Stored items:
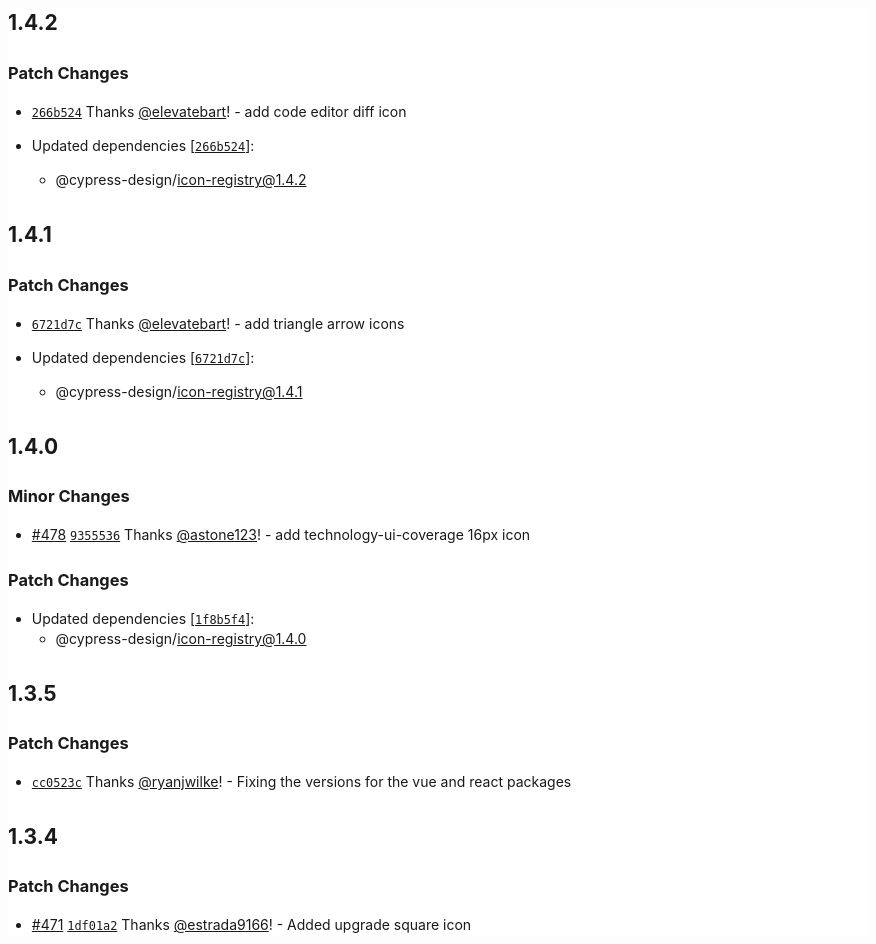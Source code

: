 ## 1.4.2

### Patch Changes

- [`266b524`](https://github.com/cypress-io/cypress-design/commit/266b52441e49291c5609cdc4d6fa85c6c7734ec6) Thanks [@elevatebart](https://github.com/elevatebart)! - add code editor diff icon

- Updated dependencies [[`266b524`](https://github.com/cypress-io/cypress-design/commit/266b52441e49291c5609cdc4d6fa85c6c7734ec6)]:
  - @cypress-design/icon-registry@1.4.2

## 1.4.1

### Patch Changes

- [`6721d7c`](https://github.com/cypress-io/cypress-design/commit/6721d7c875e8a9d432e630ff3b2bc94696118d01) Thanks [@elevatebart](https://github.com/elevatebart)! - add triangle arrow icons

- Updated dependencies [[`6721d7c`](https://github.com/cypress-io/cypress-design/commit/6721d7c875e8a9d432e630ff3b2bc94696118d01)]:
  - @cypress-design/icon-registry@1.4.1

## 1.4.0

### Minor Changes

- [#478](https://github.com/cypress-io/cypress-design/pull/478) [`9355536`](https://github.com/cypress-io/cypress-design/commit/9355536799317ce8dc9478c431434641c28dbc62) Thanks [@astone123](https://github.com/astone123)! - add technology-ui-coverage 16px icon

### Patch Changes

- Updated dependencies [[`1f8b5f4`](https://github.com/cypress-io/cypress-design/commit/1f8b5f4480202f0026589bad345b30a52e5f513e)]:
  - @cypress-design/icon-registry@1.4.0

## 1.3.5

### Patch Changes

- [`cc0523c`](https://github.com/cypress-io/cypress-design/commit/cc0523cf82169d631747e249309540e29f494181) Thanks [@ryanjwilke](https://github.com/ryanjwilke)! - Fixing the versions for the vue and react packages

## 1.3.4

### Patch Changes

- [#471](https://github.com/cypress-io/cypress-design/pull/471) [`1df01a2`](https://github.com/cypress-io/cypress-design/commit/1df01a2ee7a2d2a2df21d6f4ed6fe7ad0c6b6a59) Thanks [@estrada9166](https://github.com/estrada9166)! - Added upgrade square icon
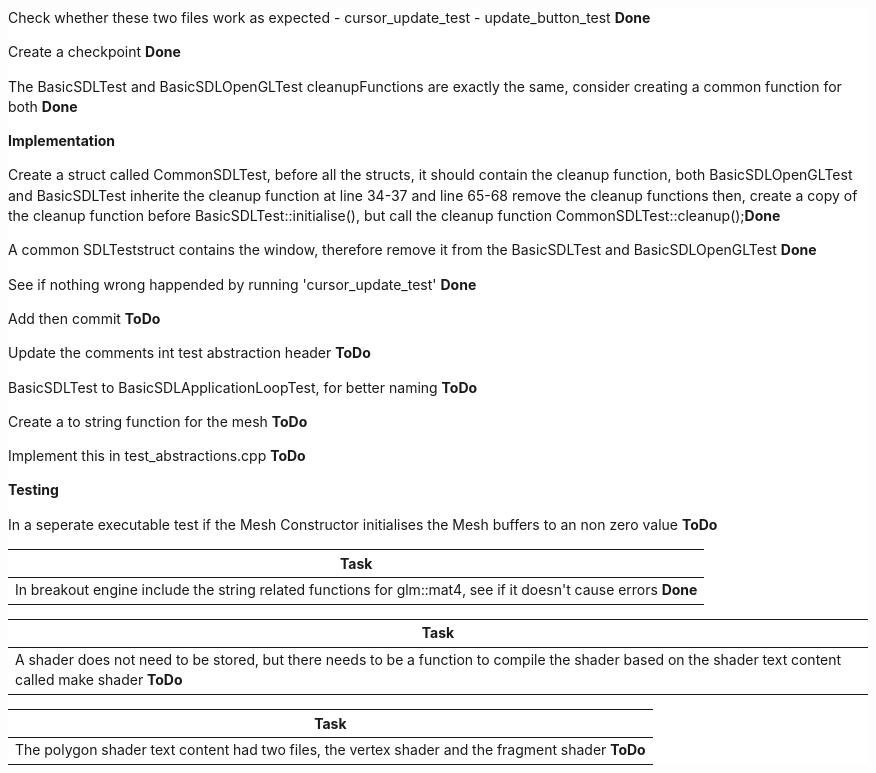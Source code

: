 Check whether these two files work as expected
    - cursor_update_test
    - update_button_test
**Done**

Create a checkpoint **Done**

The BasicSDLTest and BasicSDLOpenGLTest cleanupFunctions are exactly the same, consider creating a common function for both **Done**



**Implementation**


Create a struct called CommonSDLTest, before all the structs, it should contain the cleanup function, both BasicSDLOpenGLTest and BasicSDLTest inherite the cleanup function  at line 34-37 and line 65-68 remove the cleanup functions then, create a copy of the cleanup function before BasicSDLTest::initialise(), but call the cleanup function CommonSDLTest::cleanup();**Done**

A common SDLTeststruct contains the window, therefore remove it from the BasicSDLTest and BasicSDLOpenGLTest **Done**

See if nothing wrong happended by running 'cursor_update_test'
**Done**


Add then commit **ToDo**

Update the comments int test abstraction header **ToDo**



BasicSDLTest to BasicSDLApplicationLoopTest, for better naming **ToDo**

Create a to string function for the mesh **ToDo**

Implement this in test_abstractions.cpp **ToDo**

**Testing**

In a seperate executable test if the Mesh Constructor initialises the Mesh buffers to an non zero value **ToDo**








| Task |
| --- |
| In breakout engine include the string related functions for glm::mat4, see if it doesn't cause errors **Done** |


| Task |
| --- |
| A shader does not need to be stored, but there needs to be a function to compile the shader based on the shader text content called make shader **ToDo** |

| Task |
| --- |
| The polygon shader text content had two files, the vertex shader and the fragment shader **ToDo** |
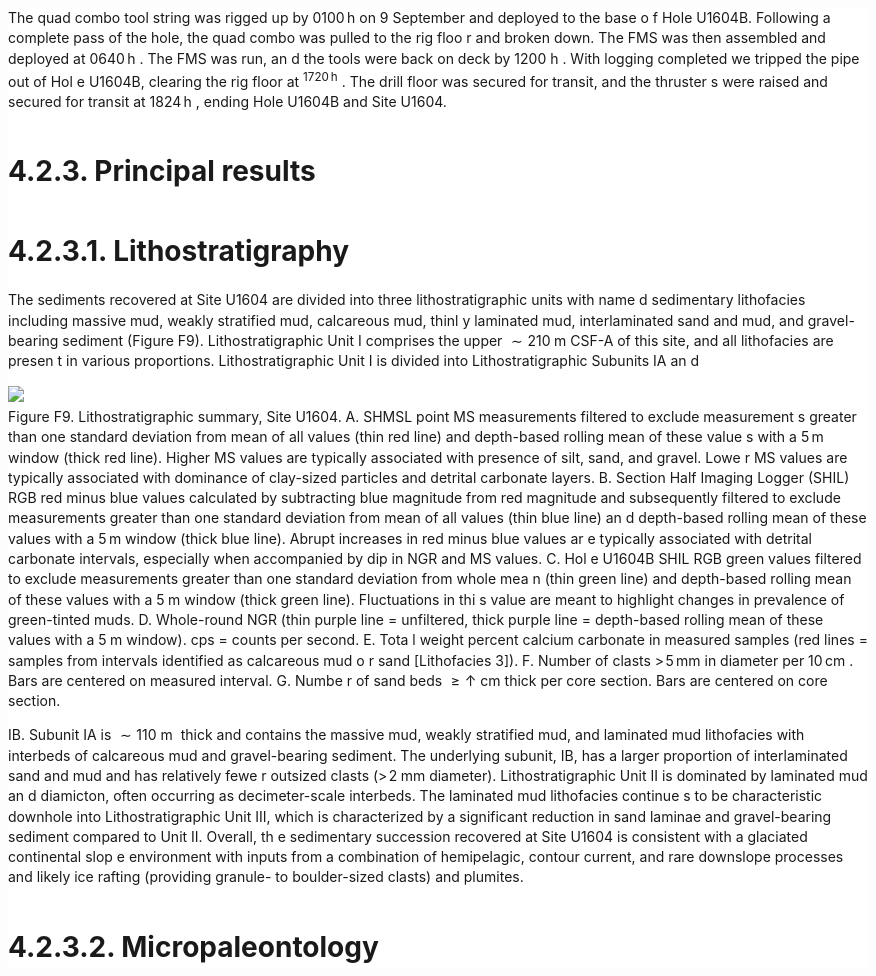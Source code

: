 The quad combo tool string was rigged up by $0100\,\mathrm{h}$ on 9 September and deployed to the base o f Hole U1604B. Following a complete pass of the hole, the quad combo was pulled to the rig floo r and broken down. The FMS was then assembled and deployed at $0640\,\mathrm{h}$ . The FMS was run, an d the tools were back on deck by $1200~\mathrm{h}$ . With logging completed we tripped the pipe out of Hol e U1604B, clearing the rig floor at $^{1720\,\mathrm{h}}$ . The drill floor was secured for transit, and the thruster s were raised and secured for transit at $1824\,\mathrm{h}$ , ending Hole U1604B and Site U1604.  

# 4.2.3. Principal results  

# 4.2.3.1. Lithostratigraphy  

The sediments recovered at Site U1604 are divided into three lithostratigraphic units with name d sedimentary lithofacies including massive mud, weakly stratified mud, calcareous mud, thinl y laminated mud, interlaminated sand and mud, and gravel-bearing sediment (Figure F9). Lithostratigraphic Unit I comprises the upper ${\sim}210\;\mathrm{m}$ CSF-A of this site, and all lithofacies are presen t in various proportions. Lithostratigraphic Unit I is divided into Lithostratigraphic Subunits IA an d  

![](images/cff8539a43ebc52f7346e674b72e7dead283c953cf32ca776d870abb72e0a8c7.jpg)  
Figure F9. Lithostratigraphic summary, Site U1604. A. SHMSL point MS measurements filtered to exclude measurement s greater than one standard deviation from mean of all values (thin red line) and depth-based rolling mean of these value s with a $5\,\mathsf{m}$ window (thick red line). Higher MS values are typically associated with presence of silt, sand, and gravel. Lowe r MS values are typically associated with dominance of clay-sized particles and detrital carbonate layers. B. Section Half Imaging Logger (SHIL) RGB red minus blue values calculated by subtracting blue magnitude from red magnitude and subsequently filtered to exclude measurements greater than one standard deviation from mean of all values (thin blue line) an d depth-based rolling mean of these values with a $5\,\mathrm{m}$ window (thick blue line). Abrupt increases in red minus blue values ar e typically associated with detrital carbonate intervals, especially when accompanied by dip in NGR and MS values. C. Hol e U1604B SHIL RGB green values filtered to exclude measurements greater than one standard deviation from whole mea n (thin green line) and depth-based rolling mean of these values with a $5\;\mathrm{m}$ window (thick green line). Fluctuations in thi s value are meant to highlight changes in prevalence of green-tinted muds. D. Whole-round NGR (thin purple line $=$ unfiltered, thick purple line $=$ depth-based rolling mean of these values with a $5\;\mathsf{m}$ window). cps $=$ counts per second. E. Tota l weight percent calcium carbonate in measured samples (red lines $=$ samples from intervals identified as calcareous mud o r sand [Lithofacies 3]). F. Number of clasts $>\!5\,\mathsf{m m}$ in diameter per $10\,{\mathsf{c m}}$ . Bars are centered on measured interval. G. Numbe r of sand beds $\geq\uparrow$ cm thick per core section. Bars are centered on core section.  

IB. Subunit IA is ${\sim}110\mathrm{~m~}$ thick and contains the massive mud, weakly stratified mud, and laminated mud lithofacies with interbeds of calcareous mud and gravel-bearing sediment. The underlying subunit, IB, has a larger proportion of interlaminated sand and mud and has relatively fewe r outsized clasts $(>\!2\;\mathrm{mm}$ diameter). Lithostratigraphic Unit II is dominated by laminated mud an d diamicton, often occurring as decimeter-scale interbeds. The laminated mud lithofacies continue s to be characteristic downhole into Lithostratigraphic Unit III, which is characterized by a significant reduction in sand laminae and gravel-bearing sediment compared to Unit II. Overall, th e sedimentary succession recovered at Site U1604 is consistent with a glaciated continental slop e environment with inputs from a combination of hemipelagic, contour current, and rare downslope processes and likely ice rafting (providing granule- to boulder-sized clasts) and plumites.  

# 4.2.3.2. Micropaleontology  

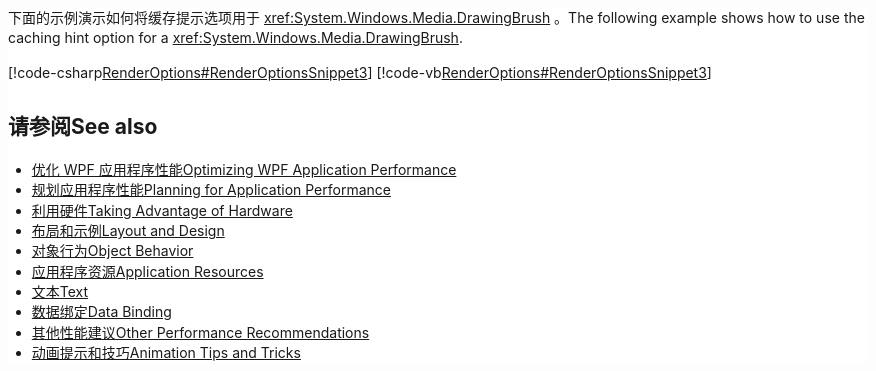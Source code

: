  <span data-ttu-id="c9441-176">下面的示例演示如何将缓存提示选项用于 <xref:System.Windows.Media.DrawingBrush> 。</span><span class="sxs-lookup"><span data-stu-id="c9441-176">The following example shows how to use the caching hint option for a <xref:System.Windows.Media.DrawingBrush>.</span></span>  
  
 [!code-csharp[RenderOptions#RenderOptionsSnippet3](~/samples/snippets/csharp/VS_Snippets_Wpf/RenderOptions/CSharp/Window1.xaml.cs#renderoptionssnippet3)]
 [!code-vb[RenderOptions#RenderOptionsSnippet3](~/samples/snippets/visualbasic/VS_Snippets_Wpf/RenderOptions/visualbasic/window1.xaml.vb#renderoptionssnippet3)]  
  
## <a name="see-also"></a><span data-ttu-id="c9441-177">请参阅</span><span class="sxs-lookup"><span data-stu-id="c9441-177">See also</span></span>

- [<span data-ttu-id="c9441-178">优化 WPF 应用程序性能</span><span class="sxs-lookup"><span data-stu-id="c9441-178">Optimizing WPF Application Performance</span></span>](optimizing-wpf-application-performance.md)
- [<span data-ttu-id="c9441-179">规划应用程序性能</span><span class="sxs-lookup"><span data-stu-id="c9441-179">Planning for Application Performance</span></span>](planning-for-application-performance.md)
- [<span data-ttu-id="c9441-180">利用硬件</span><span class="sxs-lookup"><span data-stu-id="c9441-180">Taking Advantage of Hardware</span></span>](optimizing-performance-taking-advantage-of-hardware.md)
- [<span data-ttu-id="c9441-181">布局和示例</span><span class="sxs-lookup"><span data-stu-id="c9441-181">Layout and Design</span></span>](optimizing-performance-layout-and-design.md)
- [<span data-ttu-id="c9441-182">对象行为</span><span class="sxs-lookup"><span data-stu-id="c9441-182">Object Behavior</span></span>](optimizing-performance-object-behavior.md)
- [<span data-ttu-id="c9441-183">应用程序资源</span><span class="sxs-lookup"><span data-stu-id="c9441-183">Application Resources</span></span>](optimizing-performance-application-resources.md)
- [<span data-ttu-id="c9441-184">文本</span><span class="sxs-lookup"><span data-stu-id="c9441-184">Text</span></span>](optimizing-performance-text.md)
- [<span data-ttu-id="c9441-185">数据绑定</span><span class="sxs-lookup"><span data-stu-id="c9441-185">Data Binding</span></span>](optimizing-performance-data-binding.md)
- [<span data-ttu-id="c9441-186">其他性能建议</span><span class="sxs-lookup"><span data-stu-id="c9441-186">Other Performance Recommendations</span></span>](optimizing-performance-other-recommendations.md)
- [<span data-ttu-id="c9441-187">动画提示和技巧</span><span class="sxs-lookup"><span data-stu-id="c9441-187">Animation Tips and Tricks</span></span>](../graphics-multimedia/animation-tips-and-tricks.md)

# Task requirements
The required output is the exact lines from the opening line of the entries through the line with "editor diff icon", inclusive, without pictures.

# Expected answer
Source code

: ## 1.4.2

### Patch Changes

- [`266b524`](https://github.com/cypress-io/cypress-design/commit/266b52441e49291c5609cdc4d6fa85c6c7734ec6) Thanks [@elevatebart](https://github.com/elevatebart)! - add code editor diff icon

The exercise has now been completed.